# [Entries supplied]
^^^^^^^^

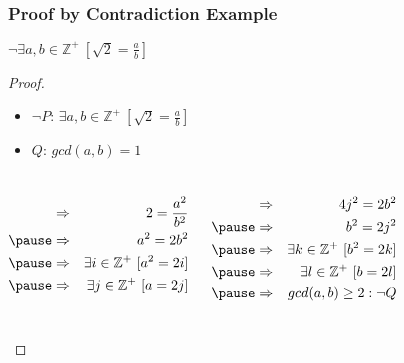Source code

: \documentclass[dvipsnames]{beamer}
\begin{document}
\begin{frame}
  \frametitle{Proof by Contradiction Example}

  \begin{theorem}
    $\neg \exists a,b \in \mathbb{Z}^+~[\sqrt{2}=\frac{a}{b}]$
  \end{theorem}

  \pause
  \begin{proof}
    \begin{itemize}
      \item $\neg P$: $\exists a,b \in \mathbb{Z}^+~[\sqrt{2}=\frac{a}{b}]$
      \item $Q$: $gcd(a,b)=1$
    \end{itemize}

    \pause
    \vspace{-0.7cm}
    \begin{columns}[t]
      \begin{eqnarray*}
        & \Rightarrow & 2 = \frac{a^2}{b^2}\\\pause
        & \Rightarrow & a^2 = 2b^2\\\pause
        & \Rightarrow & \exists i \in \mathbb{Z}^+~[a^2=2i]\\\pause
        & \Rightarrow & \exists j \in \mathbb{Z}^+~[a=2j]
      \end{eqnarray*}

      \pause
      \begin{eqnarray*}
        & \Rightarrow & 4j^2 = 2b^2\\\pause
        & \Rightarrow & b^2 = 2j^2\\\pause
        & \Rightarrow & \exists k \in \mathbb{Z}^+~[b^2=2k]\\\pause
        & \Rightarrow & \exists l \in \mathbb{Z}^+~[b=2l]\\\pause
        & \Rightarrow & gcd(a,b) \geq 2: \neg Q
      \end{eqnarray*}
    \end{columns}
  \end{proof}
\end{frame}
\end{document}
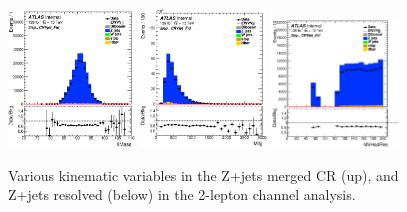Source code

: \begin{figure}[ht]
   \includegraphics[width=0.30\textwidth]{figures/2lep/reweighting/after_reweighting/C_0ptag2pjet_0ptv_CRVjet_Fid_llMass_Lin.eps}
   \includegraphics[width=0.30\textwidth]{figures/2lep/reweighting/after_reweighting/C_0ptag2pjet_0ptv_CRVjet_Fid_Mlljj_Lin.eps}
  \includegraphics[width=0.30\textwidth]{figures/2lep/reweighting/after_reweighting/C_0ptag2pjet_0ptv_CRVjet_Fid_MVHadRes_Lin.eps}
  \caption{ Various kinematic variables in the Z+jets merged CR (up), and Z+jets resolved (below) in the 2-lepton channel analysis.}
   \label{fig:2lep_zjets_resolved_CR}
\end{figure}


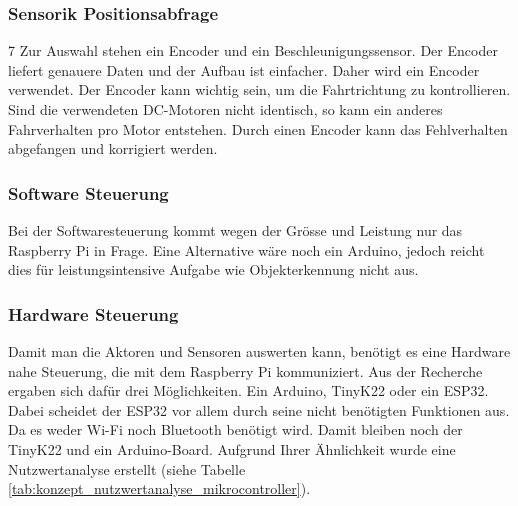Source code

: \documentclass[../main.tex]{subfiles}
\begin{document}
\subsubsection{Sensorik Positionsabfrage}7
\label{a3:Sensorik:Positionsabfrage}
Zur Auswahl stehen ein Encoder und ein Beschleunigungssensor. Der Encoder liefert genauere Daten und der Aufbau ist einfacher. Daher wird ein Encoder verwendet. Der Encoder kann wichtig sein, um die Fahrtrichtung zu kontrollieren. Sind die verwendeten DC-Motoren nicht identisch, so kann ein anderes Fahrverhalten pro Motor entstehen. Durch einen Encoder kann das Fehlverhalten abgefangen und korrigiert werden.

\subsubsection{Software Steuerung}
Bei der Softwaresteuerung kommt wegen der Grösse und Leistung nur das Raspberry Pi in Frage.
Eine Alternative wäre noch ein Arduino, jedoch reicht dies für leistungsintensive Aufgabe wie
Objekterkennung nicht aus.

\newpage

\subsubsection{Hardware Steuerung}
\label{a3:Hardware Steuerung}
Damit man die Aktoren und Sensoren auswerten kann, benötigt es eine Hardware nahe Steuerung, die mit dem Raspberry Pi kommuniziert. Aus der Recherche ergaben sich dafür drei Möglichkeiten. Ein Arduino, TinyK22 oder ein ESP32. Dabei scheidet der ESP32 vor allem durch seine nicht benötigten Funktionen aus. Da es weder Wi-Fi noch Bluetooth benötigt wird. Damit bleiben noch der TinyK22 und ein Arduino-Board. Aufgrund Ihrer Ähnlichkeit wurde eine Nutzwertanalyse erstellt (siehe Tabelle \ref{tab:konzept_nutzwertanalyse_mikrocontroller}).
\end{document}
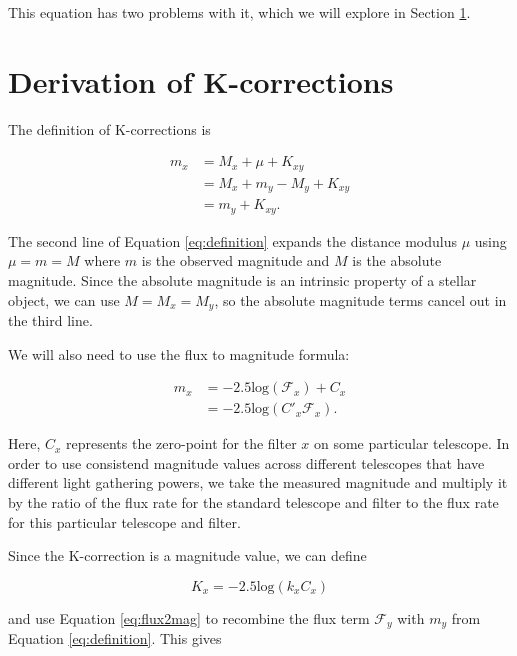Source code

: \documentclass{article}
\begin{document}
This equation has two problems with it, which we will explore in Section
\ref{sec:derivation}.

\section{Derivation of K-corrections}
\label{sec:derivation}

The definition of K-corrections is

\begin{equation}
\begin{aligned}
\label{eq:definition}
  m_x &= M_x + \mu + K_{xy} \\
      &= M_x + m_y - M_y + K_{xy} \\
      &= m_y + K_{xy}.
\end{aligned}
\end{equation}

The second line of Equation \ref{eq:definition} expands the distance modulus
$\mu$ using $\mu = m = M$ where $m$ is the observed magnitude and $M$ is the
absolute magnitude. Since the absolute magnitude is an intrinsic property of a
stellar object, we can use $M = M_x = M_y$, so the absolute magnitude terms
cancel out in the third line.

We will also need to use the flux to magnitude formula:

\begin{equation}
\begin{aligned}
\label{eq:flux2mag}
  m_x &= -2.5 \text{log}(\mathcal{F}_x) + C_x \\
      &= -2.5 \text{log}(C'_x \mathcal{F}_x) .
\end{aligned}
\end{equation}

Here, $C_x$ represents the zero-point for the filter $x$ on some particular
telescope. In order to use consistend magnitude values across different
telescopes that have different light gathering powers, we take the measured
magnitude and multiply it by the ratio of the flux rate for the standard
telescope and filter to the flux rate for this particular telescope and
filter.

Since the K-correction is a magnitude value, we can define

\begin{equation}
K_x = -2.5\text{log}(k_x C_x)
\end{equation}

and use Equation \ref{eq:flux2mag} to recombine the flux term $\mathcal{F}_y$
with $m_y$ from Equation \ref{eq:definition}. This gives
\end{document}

^^^^^^^^

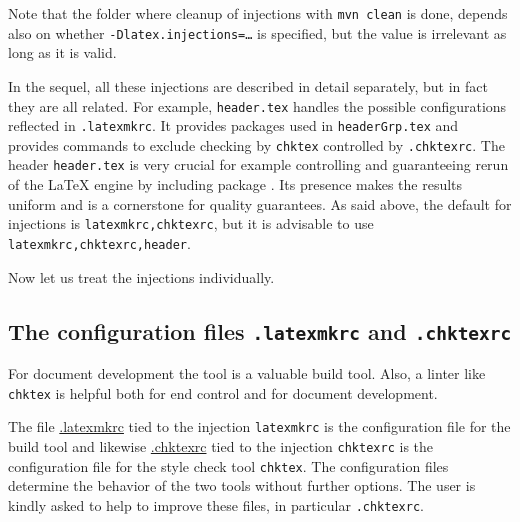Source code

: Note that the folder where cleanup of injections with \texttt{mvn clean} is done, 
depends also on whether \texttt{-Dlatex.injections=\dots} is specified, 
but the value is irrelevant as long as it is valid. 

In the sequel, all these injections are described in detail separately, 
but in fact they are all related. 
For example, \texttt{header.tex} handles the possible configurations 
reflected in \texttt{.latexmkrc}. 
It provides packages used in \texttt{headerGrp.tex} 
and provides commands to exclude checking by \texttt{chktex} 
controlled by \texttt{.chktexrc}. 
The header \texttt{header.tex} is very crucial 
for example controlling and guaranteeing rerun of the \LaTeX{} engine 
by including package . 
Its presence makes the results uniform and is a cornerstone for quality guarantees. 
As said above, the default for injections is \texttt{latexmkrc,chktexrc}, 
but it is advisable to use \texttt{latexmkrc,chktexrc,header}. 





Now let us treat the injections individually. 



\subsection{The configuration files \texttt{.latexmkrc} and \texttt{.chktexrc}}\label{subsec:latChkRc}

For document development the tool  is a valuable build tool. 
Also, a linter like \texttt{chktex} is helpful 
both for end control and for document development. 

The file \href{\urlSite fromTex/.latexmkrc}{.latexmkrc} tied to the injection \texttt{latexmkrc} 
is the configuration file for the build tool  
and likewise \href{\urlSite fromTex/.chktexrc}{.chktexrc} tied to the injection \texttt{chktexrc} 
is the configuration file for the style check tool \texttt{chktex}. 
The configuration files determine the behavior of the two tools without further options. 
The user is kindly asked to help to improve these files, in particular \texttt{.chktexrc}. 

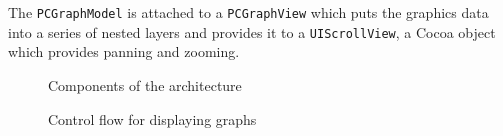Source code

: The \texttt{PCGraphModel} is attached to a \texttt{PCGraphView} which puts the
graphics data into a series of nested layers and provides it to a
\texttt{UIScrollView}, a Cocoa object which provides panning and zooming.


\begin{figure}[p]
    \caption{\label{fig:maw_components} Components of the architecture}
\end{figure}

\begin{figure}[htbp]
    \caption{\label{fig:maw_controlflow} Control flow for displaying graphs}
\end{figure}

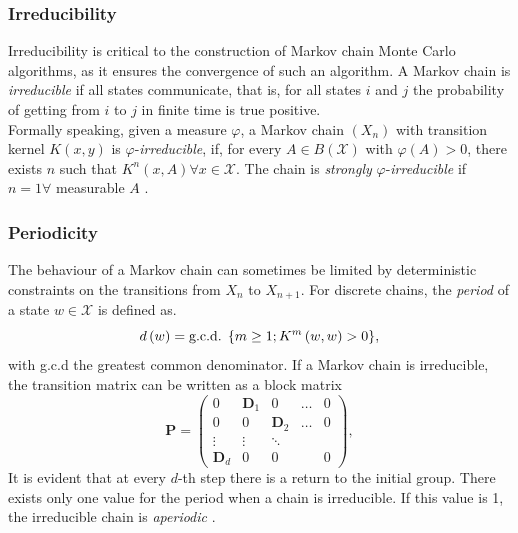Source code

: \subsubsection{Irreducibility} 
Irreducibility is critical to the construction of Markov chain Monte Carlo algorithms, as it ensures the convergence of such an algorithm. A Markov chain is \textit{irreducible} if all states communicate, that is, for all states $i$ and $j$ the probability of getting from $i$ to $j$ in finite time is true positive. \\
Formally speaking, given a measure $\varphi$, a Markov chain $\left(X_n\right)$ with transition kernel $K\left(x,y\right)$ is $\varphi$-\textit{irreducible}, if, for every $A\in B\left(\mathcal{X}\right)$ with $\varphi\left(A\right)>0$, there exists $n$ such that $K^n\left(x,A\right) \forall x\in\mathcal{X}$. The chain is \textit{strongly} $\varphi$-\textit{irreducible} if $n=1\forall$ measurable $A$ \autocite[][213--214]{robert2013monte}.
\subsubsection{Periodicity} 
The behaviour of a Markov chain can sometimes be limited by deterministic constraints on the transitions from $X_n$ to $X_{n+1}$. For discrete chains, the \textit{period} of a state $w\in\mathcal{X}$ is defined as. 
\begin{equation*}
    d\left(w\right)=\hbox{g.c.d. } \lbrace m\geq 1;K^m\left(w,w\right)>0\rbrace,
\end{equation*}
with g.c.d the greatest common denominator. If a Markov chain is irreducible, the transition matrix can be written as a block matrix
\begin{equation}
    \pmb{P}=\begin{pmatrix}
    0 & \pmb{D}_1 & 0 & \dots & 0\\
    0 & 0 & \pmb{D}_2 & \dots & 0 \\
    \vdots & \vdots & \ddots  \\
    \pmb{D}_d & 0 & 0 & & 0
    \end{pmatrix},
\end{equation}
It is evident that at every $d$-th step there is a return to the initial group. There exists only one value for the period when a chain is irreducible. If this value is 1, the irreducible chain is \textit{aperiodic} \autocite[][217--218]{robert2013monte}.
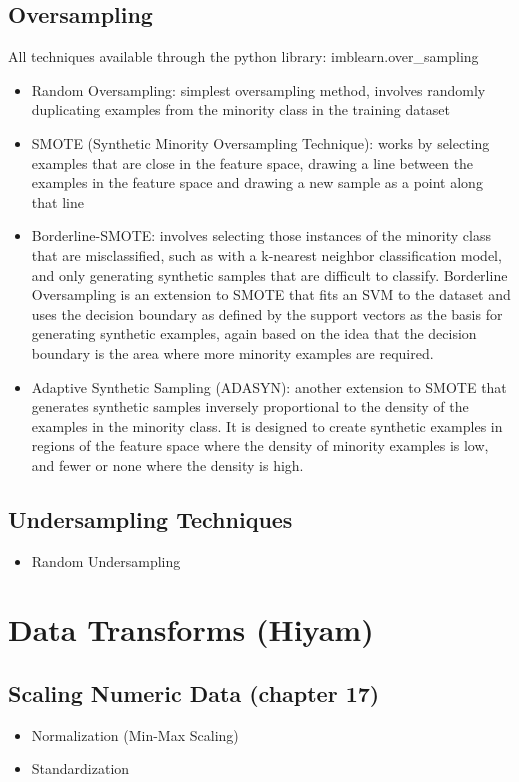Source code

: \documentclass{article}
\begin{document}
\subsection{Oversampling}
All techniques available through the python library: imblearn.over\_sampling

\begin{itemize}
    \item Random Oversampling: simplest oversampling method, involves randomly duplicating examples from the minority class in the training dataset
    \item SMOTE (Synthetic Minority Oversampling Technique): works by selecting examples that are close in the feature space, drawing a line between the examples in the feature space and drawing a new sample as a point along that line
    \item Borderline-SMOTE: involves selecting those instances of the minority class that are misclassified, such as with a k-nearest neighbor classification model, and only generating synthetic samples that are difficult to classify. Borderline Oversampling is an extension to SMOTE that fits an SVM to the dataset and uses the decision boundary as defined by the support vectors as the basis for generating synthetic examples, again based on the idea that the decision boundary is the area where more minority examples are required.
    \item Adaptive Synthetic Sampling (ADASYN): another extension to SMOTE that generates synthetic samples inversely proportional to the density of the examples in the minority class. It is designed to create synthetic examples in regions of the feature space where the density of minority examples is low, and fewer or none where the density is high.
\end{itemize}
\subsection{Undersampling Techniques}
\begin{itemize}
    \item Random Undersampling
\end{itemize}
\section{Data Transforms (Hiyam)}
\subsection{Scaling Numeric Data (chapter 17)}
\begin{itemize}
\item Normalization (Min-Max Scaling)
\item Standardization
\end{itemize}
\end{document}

^^^^^^^^

# [What to produce]
Look above for the line with "but the value" and the line with "Also, a linter". Write out those two lines and all the lines between them, exactly, and no others.

# [Written response]
but the value is irrelevant as long as it is valid. 

In the sequel, all these injections are described in detail separately, 
but in fact they are all related. 
For example, \texttt{header.tex} handles the possible configurations 
reflected in \texttt{.latexmkrc}. 
It provides packages used in \texttt{headerGrp.tex} 
and provides commands to exclude checking by \texttt{chktex} 
controlled by \texttt{.chktexrc}. 
The header \texttt{header.tex} is very crucial 
for example controlling and guaranteeing rerun of the \LaTeX{} engine 
by including package . 
Its presence makes the results uniform and is a cornerstone for quality guarantees. 
As said above, the default for injections is \texttt{latexmkrc,chktexrc}, 
but it is advisable to use \texttt{latexmkrc,chktexrc,header}. 





Now let us treat the injections individually. 



\subsection{The configuration files \texttt{.latexmkrc} and \texttt{.chktexrc}}\label{subsec:latChkRc}

For document development the tool  is a valuable build tool. 
Also, a linter like \texttt{chktex} is helpful 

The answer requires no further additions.